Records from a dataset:
::::
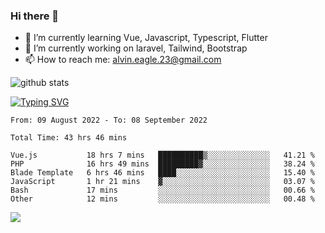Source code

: ### Hi there 👋
- 🌱 I’m currently learning Vue, Javascript, Typescript, Flutter
- 🔭 I’m currently working on laravel, Tailwind, Bootstrap
- 📫 How to reach me: alvin.eagle.23@gmail.com



![github stats](https://github-readme-stats.vercel.app/api?username=alvnfaiz&show_icons=true)


[![Typing SVG](http://readme-typing-svg.herokuapp.com?font=Montserrat&color=%2336BCF7&duration=4000&center=true&lines=Alvin+Faiz;Fullstack+Developer;PHP%2C+Java%2C+Javascript%2C+Python;Laravel%2C+Vue%202%2C+Tailwind%2C+Bootstrap)](https://git.io/typing-svg)

<!--[![Alvnfaiz wakatime stats](https://github-readme-stats.vercel.app/api/wakatime?username=alvnfaiz&layout=compact&theme=dracula)](https://github.com/anuraghazra/github-readme-stats)

<!--START_SECTION:waka-->

```text
From: 09 August 2022 - To: 08 September 2022

Total Time: 43 hrs 46 mins

Vue.js           18 hrs 7 mins   ██████████▒░░░░░░░░░░░░░░   41.21 %
PHP              16 hrs 49 mins  █████████▓░░░░░░░░░░░░░░░   38.24 %
Blade Template   6 hrs 46 mins   ████░░░░░░░░░░░░░░░░░░░░░   15.40 %
JavaScript       1 hr 21 mins    ▓░░░░░░░░░░░░░░░░░░░░░░░░   03.07 %
Bash             17 mins         ░░░░░░░░░░░░░░░░░░░░░░░░░   00.66 %
Other            12 mins         ░░░░░░░░░░░░░░░░░░░░░░░░░   00.48 %
```

<!--END_SECTION:waka-->

  <!-- Change the `github-readme-stats.anuraghazra1.vercel.app` to `github-readme-stats.vercel.app`  -->
  <img align="center" src="https://github-readme-stats.anuraghazra1.vercel.app/api/top-langs/?username=alvnfaiz&layout=compact" />
<!--
**alvnfaiz/alvnfaiz** is a ✨ _special_ ✨ repository because its `README.md` (this file) appears on your GitHub profile.

Here are some ideas to get you started:

- 🔭 I’m currently working on ...
- 🌱 I’m currently learning ...
- 👯 I’m looking to collaborate on ...
- 🤔 I’m looking for help with ...
- 💬 Ask me about ...
- 📫 How to reach me: ...
- 😄 Pronouns: ...
- ⚡ Fun fact: ...
-->

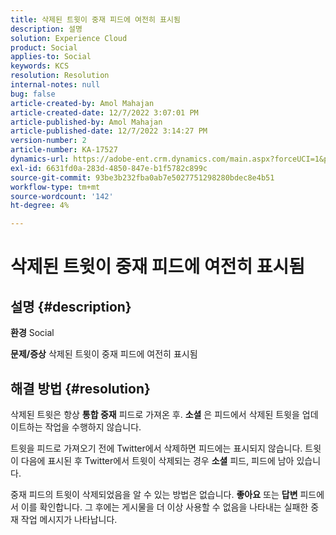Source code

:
 ```yaml
---
title: 삭제된 트윗이 중재 피드에 여전히 표시됨
description: 설명
solution: Experience Cloud
product: Social
applies-to: Social
keywords: KCS
resolution: Resolution
internal-notes: null
bug: false
article-created-by: Amol Mahajan
article-created-date: 12/7/2022 3:07:01 PM
article-published-by: Amol Mahajan
article-published-date: 12/7/2022 3:14:27 PM
version-number: 2
article-number: KA-17527
dynamics-url: https://adobe-ent.crm.dynamics.com/main.aspx?forceUCI=1&pagetype=entityrecord&etn=knowledgearticle&id=414e15c8-4076-ed11-81aa-6045bd006a22
exl-id: 6631fd0a-283d-4850-847e-b1f5782c899c
source-git-commit: 93be3b232fba0ab7e5027751298280bdec8e4b51
workflow-type: tm+mt
source-wordcount: '142'
ht-degree: 4%

---
```


# 삭제된 트윗이 중재 피드에 여전히 표시됨

## 설명 {#description}

<b>환경</b>
Social


<b>문제/증상</b>
삭제된 트윗이 중재 피드에 여전히 표시됨


## 해결 방법 {#resolution}


삭제된 트윗은 항상 <b>통합 중재</b> 피드로 가져온 후. <b>소셜</b> 은 피드에서 삭제된 트윗을 업데이트하는 작업을 수행하지 않습니다.

트윗을 피드로 가져오기 전에 Twitter에서 삭제하면 피드에는 표시되지 않습니다. 트윗이 다음에 표시된 후 Twitter에서 트윗이 삭제되는 경우 <b>소셜</b> 피드, 피드에 남아 있습니다.

중재 피드의 트윗이 삭제되었음을 알 수 있는 방법은 없습니다. <b>좋아요</b> 또는 <b>답변</b> 피드에서 이를 확인합니다. 그 후에는 게시물을 더 이상 사용할 수 없음을 나타내는 실패한 중재 작업 메시지가 나타납니다.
::::
[Problem to work on]: In the copy, include exactly the lines from the one containing "- 👯 I’m looking to collaborate on ..." through the last line of the records, and no pictures or other text.

[Written answer]:
- 👯 I’m looking to collaborate on ...
- 🤔 I’m looking for help with ...
- 💬 Ask me about ...
- 📫 How to reach me: ...
- 😄 Pronouns: ...
- ⚡ Fun fact: ...
-->

Source code

:
 ```yaml
---
title: 삭제된 트윗이 중재 피드에 여전히 표시됨
description: 설명
solution: Experience Cloud
product: Social
applies-to: Social
keywords: KCS
resolution: Resolution
internal-notes: null
bug: false
article-created-by: Amol Mahajan
article-created-date: 12/7/2022 3:07:01 PM
article-published-by: Amol Mahajan
article-published-date: 12/7/2022 3:14:27 PM
version-number: 2
article-number: KA-17527
dynamics-url: https://adobe-ent.crm.dynamics.com/main.aspx?forceUCI=1&pagetype=entityrecord&etn=knowledgearticle&id=414e15c8-4076-ed11-81aa-6045bd006a22
exl-id: 6631fd0a-283d-4850-847e-b1f5782c899c
source-git-commit: 93be3b232fba0ab7e5027751298280bdec8e4b51
workflow-type: tm+mt
source-wordcount: '142'
ht-degree: 4%

---
```


# 삭제된 트윗이 중재 피드에 여전히 표시됨

## 설명 {#description}

<b>환경</b>
Social


<b>문제/증상</b>
삭제된 트윗이 중재 피드에 여전히 표시됨


## 해결 방법 {#resolution}


삭제된 트윗은 항상 <b>통합 중재</b> 피드로 가져온 후. <b>소셜</b> 은 피드에서 삭제된 트윗을 업데이트하는 작업을 수행하지 않습니다.

트윗을 피드로 가져오기 전에 Twitter에서 삭제하면 피드에는 표시되지 않습니다. 트윗이 다음에 표시된 후 Twitter에서 트윗이 삭제되는 경우 <b>소셜</b> 피드, 피드에 남아 있습니다.

중재 피드의 트윗이 삭제되었음을 알 수 있는 방법은 없습니다. <b>좋아요</b> 또는 <b>답변</b> 피드에서 이를 확인합니다. 그 후에는 게시물을 더 이상 사용할 수 없음을 나타내는 실패한 중재 작업 메시지가 나타납니다.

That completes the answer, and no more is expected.